对于香港社会的民族意识问题,总述指出,香港海员大罢工和省港大罢工的背景即是五四运动以后华人的民族意识逐渐觉醒。总述对此的把握是准确的,两场工潮显示了香港社会在近代中国民族觉醒、救亡图存浪潮中的磅礴力量。在身份认同方面,总述指出,二战前多数华人只是以香港为谋生之地,并非在此落地生根,他们侨居若干年之后则返回原籍。不少商会、同乡会往往在名称前加上「旅港」或「侨港」等字样,以示短暂寄寓。总述的这一说法是严谨的,事实上「家在香港」的观念和「香港人」身份认同其实是二战后,尤其是20世纪70年代以后才逐渐形成的。总述还指出,1971年麦理浩(Crawford MacLehose)出任港督后推动社会改革,并培养港人的本土意识。确实,香港社会本土意识形成的原因错综复杂,其中之一是港英政府刻意培植。
香港从传统渔农社会成长为发达繁荣的现代国际大都会,离不开香港华人的努力,总述充分肯定了香港华人的重要贡献。总述指出,在19世纪70年代后期至80年代前期,香港华商已经发展成为不容忽视的社会力量,香港开埠不过40年,华人的经济力量已经成为社会发展的重要支柱。二战后移居香港的江浙企业家在20世纪50年代初期的禁运困境中带领香港走上工业化道路,大量涌入香港的内地移民为工业化提供了低廉的劳动力。在这种背景下,香港经济开始起飞并持续高速增长。读者应当会从总述中得到启示:现代香港的形塑,当然离不开优越的地理位置、适宜的制度政策,但更离不开在此繁衍生息、守望相助的华人民众,他们凭藉灵活的头脑和拼搏的精神,创造了香港经济发展的奇迹。总述也叙述了非华裔居民对香港社会发展的贡献,使得立论更加全面、公允。
三、连接过去与现在的「历史桥梁」
历史研究最重要的目的是解释过去,从而帮助人们理解现在,进而启迪未来。学术性是历史研究服务现实的根基,直面问题、追求真理是历史研究应有的学术态度。

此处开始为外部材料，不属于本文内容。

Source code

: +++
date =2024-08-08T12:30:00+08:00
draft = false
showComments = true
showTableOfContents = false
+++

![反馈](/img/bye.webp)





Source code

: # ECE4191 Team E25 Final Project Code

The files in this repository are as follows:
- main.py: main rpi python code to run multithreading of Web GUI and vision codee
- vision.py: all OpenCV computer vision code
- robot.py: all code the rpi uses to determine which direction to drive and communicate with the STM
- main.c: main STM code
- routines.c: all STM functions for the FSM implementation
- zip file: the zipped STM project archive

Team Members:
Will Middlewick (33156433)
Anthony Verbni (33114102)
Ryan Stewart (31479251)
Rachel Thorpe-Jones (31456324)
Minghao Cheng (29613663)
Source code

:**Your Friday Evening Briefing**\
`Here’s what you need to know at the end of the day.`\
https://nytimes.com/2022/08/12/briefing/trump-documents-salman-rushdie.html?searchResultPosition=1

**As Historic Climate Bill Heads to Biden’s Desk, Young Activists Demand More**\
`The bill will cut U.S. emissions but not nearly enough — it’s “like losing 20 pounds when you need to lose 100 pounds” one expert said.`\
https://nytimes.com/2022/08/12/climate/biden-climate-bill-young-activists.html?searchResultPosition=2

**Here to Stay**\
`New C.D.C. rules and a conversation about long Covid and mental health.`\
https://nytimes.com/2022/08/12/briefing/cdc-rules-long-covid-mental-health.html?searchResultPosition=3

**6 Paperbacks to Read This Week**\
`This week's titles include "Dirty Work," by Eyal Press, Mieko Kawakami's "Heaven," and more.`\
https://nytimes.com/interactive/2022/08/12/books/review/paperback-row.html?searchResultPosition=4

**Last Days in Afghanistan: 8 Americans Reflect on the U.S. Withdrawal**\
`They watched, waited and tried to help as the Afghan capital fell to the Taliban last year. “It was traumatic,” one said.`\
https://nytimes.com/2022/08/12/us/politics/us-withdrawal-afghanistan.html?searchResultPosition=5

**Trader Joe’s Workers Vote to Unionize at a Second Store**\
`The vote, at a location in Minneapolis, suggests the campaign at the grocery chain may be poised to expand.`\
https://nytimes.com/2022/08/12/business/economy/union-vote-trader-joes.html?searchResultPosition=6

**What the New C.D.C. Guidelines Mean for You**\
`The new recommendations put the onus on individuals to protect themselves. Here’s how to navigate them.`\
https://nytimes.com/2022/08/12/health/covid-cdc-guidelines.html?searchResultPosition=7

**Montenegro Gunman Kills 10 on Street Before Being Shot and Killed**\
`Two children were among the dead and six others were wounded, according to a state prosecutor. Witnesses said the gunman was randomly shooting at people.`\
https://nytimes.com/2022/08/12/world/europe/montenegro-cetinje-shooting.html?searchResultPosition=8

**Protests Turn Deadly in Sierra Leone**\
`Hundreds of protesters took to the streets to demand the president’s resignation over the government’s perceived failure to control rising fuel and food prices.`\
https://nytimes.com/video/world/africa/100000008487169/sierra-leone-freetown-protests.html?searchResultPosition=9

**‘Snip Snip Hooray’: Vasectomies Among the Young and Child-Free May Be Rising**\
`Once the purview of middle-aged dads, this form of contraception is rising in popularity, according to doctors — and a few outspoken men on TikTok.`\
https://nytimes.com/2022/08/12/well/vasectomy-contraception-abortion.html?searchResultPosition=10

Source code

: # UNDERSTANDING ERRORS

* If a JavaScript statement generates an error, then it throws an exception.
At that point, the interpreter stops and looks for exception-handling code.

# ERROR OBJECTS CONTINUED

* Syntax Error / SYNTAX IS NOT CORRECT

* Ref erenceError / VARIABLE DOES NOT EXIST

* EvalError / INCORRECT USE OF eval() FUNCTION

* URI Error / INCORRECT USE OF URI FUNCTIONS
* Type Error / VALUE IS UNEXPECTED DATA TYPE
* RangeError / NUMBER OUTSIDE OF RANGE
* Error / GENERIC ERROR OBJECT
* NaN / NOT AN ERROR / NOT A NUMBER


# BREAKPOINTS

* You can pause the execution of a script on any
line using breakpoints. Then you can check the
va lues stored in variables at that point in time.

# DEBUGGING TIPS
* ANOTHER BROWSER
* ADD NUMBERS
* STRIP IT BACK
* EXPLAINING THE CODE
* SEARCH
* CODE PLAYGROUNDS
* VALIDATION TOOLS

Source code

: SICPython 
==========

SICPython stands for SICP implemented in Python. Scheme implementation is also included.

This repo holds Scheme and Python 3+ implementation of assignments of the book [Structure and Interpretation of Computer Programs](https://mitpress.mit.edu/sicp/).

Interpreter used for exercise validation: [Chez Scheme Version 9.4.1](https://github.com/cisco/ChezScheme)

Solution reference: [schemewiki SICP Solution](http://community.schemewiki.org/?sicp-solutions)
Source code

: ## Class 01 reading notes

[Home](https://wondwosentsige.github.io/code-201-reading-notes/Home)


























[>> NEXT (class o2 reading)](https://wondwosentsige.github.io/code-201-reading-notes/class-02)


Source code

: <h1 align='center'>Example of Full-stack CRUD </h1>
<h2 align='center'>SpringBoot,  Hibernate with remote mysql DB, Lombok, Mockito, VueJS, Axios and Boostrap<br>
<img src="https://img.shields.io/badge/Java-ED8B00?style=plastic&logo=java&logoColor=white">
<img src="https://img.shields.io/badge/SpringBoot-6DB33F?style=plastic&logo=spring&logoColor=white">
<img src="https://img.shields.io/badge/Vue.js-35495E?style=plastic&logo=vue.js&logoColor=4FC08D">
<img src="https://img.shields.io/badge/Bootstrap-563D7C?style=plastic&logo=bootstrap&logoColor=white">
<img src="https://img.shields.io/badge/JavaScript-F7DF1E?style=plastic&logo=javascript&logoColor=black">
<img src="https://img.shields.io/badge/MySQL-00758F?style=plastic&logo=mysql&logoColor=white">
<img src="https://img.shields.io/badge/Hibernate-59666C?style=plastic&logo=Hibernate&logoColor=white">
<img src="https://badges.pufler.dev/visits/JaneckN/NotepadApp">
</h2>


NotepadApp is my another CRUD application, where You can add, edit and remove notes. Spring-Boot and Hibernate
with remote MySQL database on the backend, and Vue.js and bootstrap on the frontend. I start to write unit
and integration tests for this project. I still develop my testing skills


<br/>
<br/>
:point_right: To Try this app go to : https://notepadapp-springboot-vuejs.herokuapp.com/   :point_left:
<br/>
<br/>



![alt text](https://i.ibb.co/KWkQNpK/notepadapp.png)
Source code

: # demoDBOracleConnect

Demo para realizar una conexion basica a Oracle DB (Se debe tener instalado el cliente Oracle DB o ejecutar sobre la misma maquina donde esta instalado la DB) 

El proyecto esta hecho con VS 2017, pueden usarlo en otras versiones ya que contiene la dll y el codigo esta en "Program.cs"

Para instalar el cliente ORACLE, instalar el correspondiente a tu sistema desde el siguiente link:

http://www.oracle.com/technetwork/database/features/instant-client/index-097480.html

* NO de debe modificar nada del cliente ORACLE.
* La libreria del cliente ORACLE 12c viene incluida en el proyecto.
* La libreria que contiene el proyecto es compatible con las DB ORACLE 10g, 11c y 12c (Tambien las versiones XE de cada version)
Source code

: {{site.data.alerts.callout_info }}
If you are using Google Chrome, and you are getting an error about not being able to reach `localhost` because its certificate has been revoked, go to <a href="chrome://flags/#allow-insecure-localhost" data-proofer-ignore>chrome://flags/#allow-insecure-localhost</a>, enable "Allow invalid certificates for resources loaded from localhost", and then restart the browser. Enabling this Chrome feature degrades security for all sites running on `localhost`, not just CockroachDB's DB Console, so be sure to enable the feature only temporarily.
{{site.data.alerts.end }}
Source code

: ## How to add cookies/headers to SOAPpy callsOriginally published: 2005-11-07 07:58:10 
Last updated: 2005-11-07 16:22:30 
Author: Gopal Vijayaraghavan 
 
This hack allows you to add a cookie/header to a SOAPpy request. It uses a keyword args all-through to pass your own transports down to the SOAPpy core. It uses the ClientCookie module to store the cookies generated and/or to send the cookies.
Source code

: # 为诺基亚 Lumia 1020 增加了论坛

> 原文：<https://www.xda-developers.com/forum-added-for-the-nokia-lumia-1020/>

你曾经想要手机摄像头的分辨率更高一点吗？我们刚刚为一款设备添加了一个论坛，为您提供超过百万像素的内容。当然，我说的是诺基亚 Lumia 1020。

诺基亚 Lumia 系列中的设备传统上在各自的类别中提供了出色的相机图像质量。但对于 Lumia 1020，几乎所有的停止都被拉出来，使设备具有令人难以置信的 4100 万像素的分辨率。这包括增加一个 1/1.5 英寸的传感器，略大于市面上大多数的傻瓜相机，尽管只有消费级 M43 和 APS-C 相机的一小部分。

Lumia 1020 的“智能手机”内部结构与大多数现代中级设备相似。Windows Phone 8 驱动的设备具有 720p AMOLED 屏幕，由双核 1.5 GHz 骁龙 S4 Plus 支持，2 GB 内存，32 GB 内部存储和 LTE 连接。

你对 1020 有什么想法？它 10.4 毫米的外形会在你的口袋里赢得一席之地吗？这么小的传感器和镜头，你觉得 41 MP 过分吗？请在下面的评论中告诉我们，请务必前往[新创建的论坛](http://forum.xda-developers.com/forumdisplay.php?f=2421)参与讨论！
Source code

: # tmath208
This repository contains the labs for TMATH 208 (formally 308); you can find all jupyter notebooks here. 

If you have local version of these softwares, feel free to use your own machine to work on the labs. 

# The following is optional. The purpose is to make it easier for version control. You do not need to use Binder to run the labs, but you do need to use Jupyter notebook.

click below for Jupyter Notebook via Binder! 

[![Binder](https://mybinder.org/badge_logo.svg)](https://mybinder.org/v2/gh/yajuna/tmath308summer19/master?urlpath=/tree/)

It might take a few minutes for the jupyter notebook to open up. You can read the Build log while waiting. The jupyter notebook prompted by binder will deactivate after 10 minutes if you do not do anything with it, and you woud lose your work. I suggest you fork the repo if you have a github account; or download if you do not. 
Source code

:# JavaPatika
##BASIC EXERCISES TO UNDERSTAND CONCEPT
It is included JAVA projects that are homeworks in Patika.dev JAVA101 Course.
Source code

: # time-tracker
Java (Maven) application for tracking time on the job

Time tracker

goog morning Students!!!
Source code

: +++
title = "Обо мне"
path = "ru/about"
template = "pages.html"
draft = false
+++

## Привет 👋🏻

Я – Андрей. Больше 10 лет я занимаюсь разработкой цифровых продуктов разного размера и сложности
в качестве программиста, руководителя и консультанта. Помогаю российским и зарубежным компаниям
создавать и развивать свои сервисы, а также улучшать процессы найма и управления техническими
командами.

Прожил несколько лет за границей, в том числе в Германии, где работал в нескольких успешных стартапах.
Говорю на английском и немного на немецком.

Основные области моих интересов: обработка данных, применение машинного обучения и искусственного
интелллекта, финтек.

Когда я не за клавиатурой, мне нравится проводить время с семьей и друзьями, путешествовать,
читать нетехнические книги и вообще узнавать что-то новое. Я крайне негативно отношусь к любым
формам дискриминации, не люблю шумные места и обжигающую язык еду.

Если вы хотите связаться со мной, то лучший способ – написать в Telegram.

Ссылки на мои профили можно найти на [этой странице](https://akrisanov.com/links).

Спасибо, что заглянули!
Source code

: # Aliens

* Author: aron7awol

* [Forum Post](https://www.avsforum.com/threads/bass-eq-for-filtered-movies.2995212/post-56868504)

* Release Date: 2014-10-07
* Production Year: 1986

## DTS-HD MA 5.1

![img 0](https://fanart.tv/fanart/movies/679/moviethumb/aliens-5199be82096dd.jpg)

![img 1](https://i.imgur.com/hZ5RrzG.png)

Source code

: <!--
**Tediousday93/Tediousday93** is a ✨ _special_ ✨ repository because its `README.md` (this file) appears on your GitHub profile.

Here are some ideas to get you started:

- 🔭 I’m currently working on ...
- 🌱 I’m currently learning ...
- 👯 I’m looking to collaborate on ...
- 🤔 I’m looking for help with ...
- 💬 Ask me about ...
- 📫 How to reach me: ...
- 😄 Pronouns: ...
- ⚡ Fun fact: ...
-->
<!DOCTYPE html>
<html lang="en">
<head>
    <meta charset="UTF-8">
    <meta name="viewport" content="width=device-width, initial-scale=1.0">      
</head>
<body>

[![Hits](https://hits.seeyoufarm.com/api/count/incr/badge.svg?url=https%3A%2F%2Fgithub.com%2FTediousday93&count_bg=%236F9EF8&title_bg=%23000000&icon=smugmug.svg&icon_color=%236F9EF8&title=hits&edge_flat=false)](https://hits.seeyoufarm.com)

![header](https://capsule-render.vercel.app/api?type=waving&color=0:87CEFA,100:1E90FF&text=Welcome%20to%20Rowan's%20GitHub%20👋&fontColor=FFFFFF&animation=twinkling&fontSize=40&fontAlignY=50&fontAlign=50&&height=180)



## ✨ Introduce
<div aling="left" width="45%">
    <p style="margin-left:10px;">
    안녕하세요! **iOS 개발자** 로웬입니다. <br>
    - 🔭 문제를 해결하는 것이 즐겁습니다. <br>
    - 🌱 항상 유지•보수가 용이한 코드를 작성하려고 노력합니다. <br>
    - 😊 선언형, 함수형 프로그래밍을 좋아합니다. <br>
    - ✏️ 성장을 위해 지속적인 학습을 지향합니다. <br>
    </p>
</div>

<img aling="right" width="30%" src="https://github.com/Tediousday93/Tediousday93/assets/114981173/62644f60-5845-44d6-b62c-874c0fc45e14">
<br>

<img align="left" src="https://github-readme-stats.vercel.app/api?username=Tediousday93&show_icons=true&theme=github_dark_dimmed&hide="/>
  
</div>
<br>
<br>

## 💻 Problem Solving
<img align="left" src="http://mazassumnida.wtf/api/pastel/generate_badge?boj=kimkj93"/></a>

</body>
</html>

《香港志》总述秉持客观平实、不激不随的态度梳理香港历史发展脉络,从而回应人们对现实问题的疑问。
香港回归23年,「一国两制」从设想变为现实,香港继续保持繁荣发展,取得了令人瞩目的成就。近些年香港社会也遇到了一些新情况新问题,「一国两制」伟大事业任重道远。
香港近年来发生的一系列社会风波有著复杂的历史和社会根源,社会冲突并非是近几年才出现的新现象,许多结构性矛盾也并非是在香港回归后才形成。总述呈现了香港历史复杂曲折的一面,第四章「英国的殖民统治」专设「社会矛盾的激化与社会动乱」标题,分析了20世纪50、60年代香港几场社会冲突的前因后果与来龙去脉。总述指出,香港经济在工业化过程中迅速发展,但普罗大众未能及时分享发展利益,社会矛盾逐渐激化。在这一时期,工人收入微薄、房屋供应不足、医疗设施有限、贪污风气盛行,而当时港英政府未能有效解决矛盾。这些分析有助于今天的人们理解香港社会问题的历史背景。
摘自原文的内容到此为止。